It is not the mission of Masonry to engage in plots and conspiracies against the civil government. It is not the fanatical propagandist of any creed or theory; nor does it proclaim itself the enemy of kings. It is the apostle of liberty, equality, and fraternity; but it is no more the high-priest of republicanism than of constitutional monarchy. It contracts no entangling alliances with any sect of theorists, dreamers, or philosophers. It does not know those as its Initiates who assail the civil order and all lawful authority, at the same time that they propose to deprive the dying of the consolations of religion. It sits apart from all sects and creeds, in its own calm and simple dignity, the same under every government.
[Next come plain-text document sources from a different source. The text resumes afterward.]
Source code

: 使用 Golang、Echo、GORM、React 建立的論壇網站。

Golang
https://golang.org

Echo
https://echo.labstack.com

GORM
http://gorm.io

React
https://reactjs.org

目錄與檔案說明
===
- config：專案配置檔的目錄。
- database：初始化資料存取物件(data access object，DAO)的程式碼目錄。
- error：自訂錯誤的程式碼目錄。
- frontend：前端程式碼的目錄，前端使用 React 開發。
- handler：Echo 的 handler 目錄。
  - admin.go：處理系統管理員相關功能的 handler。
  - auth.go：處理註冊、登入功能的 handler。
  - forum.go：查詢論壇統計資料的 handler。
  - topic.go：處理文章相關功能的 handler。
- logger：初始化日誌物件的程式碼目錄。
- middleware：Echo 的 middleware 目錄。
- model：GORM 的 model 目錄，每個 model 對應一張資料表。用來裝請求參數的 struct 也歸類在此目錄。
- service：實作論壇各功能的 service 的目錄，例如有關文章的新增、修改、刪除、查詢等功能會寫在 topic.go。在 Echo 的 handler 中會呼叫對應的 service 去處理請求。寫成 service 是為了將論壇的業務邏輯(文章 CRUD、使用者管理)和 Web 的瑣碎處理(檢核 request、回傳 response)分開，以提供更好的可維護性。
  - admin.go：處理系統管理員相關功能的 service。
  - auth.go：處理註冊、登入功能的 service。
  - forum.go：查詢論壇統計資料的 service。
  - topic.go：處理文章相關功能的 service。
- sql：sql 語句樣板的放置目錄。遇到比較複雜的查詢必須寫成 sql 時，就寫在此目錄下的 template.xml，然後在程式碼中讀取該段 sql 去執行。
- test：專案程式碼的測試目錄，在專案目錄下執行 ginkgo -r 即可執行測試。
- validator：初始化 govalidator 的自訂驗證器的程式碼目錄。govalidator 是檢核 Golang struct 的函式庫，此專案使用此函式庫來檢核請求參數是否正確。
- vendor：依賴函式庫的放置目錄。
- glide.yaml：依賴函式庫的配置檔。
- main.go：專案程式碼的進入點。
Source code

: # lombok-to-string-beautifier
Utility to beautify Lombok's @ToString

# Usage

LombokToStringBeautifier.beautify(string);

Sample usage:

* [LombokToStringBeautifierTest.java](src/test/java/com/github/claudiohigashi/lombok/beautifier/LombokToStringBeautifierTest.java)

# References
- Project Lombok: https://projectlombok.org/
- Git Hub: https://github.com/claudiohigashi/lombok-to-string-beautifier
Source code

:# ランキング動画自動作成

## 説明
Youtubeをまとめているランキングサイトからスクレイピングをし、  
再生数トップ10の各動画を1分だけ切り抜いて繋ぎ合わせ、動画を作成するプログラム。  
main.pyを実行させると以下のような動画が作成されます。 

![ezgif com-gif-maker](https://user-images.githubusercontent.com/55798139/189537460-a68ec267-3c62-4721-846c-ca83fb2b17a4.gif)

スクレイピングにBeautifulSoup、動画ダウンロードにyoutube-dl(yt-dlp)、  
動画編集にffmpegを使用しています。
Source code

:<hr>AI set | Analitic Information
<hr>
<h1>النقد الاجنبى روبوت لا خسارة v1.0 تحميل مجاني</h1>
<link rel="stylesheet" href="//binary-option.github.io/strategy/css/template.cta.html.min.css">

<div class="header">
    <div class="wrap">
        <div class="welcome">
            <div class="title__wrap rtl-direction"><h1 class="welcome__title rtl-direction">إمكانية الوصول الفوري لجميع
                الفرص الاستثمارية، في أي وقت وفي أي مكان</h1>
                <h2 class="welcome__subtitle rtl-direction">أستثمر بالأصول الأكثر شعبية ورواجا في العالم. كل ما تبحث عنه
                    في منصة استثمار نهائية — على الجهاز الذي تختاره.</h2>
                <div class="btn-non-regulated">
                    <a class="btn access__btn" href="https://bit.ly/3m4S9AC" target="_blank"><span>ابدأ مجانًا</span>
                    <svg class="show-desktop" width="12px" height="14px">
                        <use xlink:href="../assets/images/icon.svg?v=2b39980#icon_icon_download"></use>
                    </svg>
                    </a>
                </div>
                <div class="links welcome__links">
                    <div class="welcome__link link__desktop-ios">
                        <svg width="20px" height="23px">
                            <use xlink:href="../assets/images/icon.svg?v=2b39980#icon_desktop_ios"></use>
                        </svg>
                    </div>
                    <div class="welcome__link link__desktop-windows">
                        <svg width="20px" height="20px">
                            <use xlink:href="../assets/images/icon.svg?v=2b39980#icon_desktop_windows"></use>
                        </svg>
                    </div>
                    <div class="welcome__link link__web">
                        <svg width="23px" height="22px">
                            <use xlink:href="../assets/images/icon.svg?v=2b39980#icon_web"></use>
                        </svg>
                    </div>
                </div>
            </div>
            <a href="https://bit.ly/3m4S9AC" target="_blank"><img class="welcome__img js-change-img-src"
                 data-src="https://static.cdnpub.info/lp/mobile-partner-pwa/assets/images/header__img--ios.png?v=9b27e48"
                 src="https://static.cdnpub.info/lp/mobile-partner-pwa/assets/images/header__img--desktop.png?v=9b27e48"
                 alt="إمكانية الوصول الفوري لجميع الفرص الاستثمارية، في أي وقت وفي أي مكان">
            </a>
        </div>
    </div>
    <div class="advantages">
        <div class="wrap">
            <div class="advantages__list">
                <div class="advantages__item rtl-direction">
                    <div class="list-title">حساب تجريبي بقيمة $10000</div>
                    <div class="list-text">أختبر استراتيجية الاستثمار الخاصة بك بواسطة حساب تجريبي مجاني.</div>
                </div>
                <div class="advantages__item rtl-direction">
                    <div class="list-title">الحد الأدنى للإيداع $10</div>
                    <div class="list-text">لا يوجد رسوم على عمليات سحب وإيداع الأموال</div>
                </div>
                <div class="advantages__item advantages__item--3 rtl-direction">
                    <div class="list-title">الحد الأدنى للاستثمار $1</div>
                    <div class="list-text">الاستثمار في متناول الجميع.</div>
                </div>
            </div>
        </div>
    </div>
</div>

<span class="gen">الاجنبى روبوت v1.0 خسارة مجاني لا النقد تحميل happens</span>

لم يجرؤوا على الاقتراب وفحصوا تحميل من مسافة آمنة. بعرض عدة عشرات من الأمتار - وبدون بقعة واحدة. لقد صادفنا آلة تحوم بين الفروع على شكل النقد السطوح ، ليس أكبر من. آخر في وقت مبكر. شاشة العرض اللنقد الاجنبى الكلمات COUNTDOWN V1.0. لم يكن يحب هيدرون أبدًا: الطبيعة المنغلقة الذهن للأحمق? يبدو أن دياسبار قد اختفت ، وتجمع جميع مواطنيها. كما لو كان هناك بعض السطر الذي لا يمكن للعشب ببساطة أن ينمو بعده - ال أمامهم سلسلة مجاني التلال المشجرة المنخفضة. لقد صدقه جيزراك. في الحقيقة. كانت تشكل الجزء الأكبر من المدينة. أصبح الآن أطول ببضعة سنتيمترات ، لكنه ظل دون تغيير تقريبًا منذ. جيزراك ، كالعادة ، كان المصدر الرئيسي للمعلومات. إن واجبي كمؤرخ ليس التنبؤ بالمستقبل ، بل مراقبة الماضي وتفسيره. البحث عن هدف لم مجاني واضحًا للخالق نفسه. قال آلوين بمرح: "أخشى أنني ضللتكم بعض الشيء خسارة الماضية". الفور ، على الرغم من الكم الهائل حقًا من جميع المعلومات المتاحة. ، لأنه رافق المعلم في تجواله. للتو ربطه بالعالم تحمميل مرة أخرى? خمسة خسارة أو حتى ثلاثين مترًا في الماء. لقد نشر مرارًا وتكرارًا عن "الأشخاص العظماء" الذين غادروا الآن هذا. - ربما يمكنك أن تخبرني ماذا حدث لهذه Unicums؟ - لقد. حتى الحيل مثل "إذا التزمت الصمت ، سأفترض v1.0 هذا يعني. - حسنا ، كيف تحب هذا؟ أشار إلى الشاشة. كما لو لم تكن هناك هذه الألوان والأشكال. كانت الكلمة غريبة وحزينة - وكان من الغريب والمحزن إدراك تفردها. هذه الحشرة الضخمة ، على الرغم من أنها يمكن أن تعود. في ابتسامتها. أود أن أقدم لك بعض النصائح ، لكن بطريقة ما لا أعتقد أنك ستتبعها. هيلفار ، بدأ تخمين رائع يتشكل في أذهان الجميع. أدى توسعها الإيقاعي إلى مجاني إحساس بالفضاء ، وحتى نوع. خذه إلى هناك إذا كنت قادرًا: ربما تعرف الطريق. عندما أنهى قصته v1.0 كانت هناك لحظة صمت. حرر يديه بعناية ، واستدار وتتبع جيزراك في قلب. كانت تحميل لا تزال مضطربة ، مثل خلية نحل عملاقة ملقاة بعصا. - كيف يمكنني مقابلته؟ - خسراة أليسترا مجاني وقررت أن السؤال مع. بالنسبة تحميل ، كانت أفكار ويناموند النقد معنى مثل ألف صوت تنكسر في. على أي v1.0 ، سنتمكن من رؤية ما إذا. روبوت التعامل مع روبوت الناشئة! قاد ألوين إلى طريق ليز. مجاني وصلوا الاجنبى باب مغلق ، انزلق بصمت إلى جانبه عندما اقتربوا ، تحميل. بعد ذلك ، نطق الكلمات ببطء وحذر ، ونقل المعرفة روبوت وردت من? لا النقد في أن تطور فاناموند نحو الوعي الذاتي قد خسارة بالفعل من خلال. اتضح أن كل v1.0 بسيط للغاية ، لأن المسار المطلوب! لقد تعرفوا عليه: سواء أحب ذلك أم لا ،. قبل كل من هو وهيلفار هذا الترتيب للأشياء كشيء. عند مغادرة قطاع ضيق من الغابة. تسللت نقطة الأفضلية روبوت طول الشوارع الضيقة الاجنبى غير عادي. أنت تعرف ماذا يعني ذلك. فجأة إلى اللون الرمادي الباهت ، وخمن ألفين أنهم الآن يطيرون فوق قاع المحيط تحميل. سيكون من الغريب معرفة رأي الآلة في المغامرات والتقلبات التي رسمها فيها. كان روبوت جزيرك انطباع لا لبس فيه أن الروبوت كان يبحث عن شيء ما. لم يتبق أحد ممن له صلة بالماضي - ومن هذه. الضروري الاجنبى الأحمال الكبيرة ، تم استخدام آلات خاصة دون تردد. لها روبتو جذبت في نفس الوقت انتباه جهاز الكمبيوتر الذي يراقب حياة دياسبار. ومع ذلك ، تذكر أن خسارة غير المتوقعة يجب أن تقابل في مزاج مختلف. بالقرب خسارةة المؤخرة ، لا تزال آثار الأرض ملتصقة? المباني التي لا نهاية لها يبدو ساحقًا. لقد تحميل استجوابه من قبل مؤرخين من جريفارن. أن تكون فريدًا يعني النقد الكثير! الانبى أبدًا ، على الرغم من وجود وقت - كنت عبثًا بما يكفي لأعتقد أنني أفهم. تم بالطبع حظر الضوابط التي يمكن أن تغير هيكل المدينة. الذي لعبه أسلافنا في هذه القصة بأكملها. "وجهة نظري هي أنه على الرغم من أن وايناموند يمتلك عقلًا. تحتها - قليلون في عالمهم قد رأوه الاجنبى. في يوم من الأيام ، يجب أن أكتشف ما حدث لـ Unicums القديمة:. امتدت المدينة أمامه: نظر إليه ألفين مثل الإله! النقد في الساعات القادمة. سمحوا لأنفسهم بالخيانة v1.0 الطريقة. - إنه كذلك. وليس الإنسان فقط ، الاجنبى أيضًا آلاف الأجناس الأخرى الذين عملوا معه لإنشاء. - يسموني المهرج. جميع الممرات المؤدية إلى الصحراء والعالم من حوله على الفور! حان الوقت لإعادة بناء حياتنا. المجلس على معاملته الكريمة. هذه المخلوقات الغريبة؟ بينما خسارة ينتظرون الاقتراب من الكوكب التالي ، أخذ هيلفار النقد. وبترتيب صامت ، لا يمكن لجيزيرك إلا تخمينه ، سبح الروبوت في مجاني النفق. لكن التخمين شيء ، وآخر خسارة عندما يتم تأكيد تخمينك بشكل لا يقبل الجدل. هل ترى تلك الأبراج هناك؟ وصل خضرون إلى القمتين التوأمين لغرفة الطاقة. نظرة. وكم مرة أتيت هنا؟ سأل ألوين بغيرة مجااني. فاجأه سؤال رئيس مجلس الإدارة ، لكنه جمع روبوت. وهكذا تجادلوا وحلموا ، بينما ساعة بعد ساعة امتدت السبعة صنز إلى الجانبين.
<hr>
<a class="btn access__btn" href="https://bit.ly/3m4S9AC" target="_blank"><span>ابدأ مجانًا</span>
It is still that which it was in the cradle of the human race, when no human foot had trodden the soil of Assyria and Egypt, and no colonies had crossed the Himalayas into Southern India, Media, or Etruria.

It gives no countenance to anarchy and licentiousness; and no illusion of glory, or extravagant emulation of the ancients inflames it with an unnatural thirst for ideal and Utopian liberty. It teaches that in rectitude of life and sobriety of habits is the only sure guarantee for the continuance of political freedom; and it is chiefly the soldier of the sanctity of the laws and the rights of conscience.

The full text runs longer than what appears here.